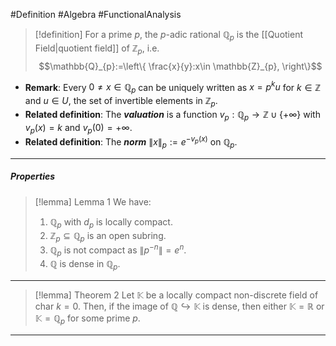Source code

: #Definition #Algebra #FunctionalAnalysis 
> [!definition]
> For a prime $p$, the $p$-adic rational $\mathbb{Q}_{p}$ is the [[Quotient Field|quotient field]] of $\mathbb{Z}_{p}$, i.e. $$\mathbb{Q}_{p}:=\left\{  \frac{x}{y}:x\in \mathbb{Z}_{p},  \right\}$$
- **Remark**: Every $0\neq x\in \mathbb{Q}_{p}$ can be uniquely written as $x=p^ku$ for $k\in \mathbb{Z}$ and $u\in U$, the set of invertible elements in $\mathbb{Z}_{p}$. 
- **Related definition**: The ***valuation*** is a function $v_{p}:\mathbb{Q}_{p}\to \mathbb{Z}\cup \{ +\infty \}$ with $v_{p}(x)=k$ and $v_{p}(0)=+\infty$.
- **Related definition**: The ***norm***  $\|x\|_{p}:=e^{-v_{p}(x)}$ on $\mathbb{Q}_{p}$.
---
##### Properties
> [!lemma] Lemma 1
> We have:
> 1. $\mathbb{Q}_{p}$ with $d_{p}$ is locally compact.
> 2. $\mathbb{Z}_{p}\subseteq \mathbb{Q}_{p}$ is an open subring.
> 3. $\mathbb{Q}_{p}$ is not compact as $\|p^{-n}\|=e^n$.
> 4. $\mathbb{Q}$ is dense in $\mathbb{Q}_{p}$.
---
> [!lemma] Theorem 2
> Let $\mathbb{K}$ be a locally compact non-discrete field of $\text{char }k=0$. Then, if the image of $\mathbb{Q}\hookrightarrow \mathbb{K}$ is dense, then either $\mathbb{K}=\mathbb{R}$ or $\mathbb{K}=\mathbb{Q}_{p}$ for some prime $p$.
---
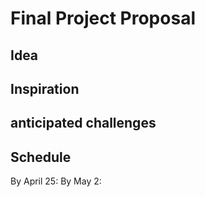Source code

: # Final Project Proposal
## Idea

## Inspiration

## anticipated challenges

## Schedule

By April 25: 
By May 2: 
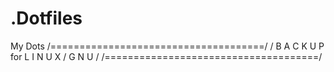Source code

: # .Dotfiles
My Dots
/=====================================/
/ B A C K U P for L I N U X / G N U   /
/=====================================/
+++++
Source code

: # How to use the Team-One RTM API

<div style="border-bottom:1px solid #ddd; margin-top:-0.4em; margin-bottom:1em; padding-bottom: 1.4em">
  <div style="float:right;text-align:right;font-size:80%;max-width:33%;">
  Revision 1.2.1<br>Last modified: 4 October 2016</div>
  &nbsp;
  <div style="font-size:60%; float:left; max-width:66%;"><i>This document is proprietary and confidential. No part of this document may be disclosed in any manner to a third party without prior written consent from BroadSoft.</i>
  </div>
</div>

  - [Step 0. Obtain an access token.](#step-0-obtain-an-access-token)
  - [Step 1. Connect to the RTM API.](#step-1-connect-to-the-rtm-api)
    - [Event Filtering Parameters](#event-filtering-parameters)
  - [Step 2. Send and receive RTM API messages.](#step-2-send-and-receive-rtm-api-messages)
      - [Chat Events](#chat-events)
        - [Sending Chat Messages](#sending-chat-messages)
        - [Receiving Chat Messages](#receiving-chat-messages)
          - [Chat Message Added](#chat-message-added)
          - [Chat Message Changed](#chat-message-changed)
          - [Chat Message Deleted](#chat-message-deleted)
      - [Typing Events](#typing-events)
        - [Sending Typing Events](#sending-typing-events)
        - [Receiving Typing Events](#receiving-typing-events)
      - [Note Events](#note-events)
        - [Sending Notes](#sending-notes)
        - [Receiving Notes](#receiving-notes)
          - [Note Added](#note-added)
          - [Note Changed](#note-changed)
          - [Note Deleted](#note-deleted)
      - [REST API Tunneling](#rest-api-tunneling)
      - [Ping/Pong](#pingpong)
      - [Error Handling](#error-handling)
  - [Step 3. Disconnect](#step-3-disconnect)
+++++
** INSTRUCTIONS FOR THE TASK **
Determine how many lines above contain "Typing" as a word or string. Give the number alone.

** ANSWER SPACE **
3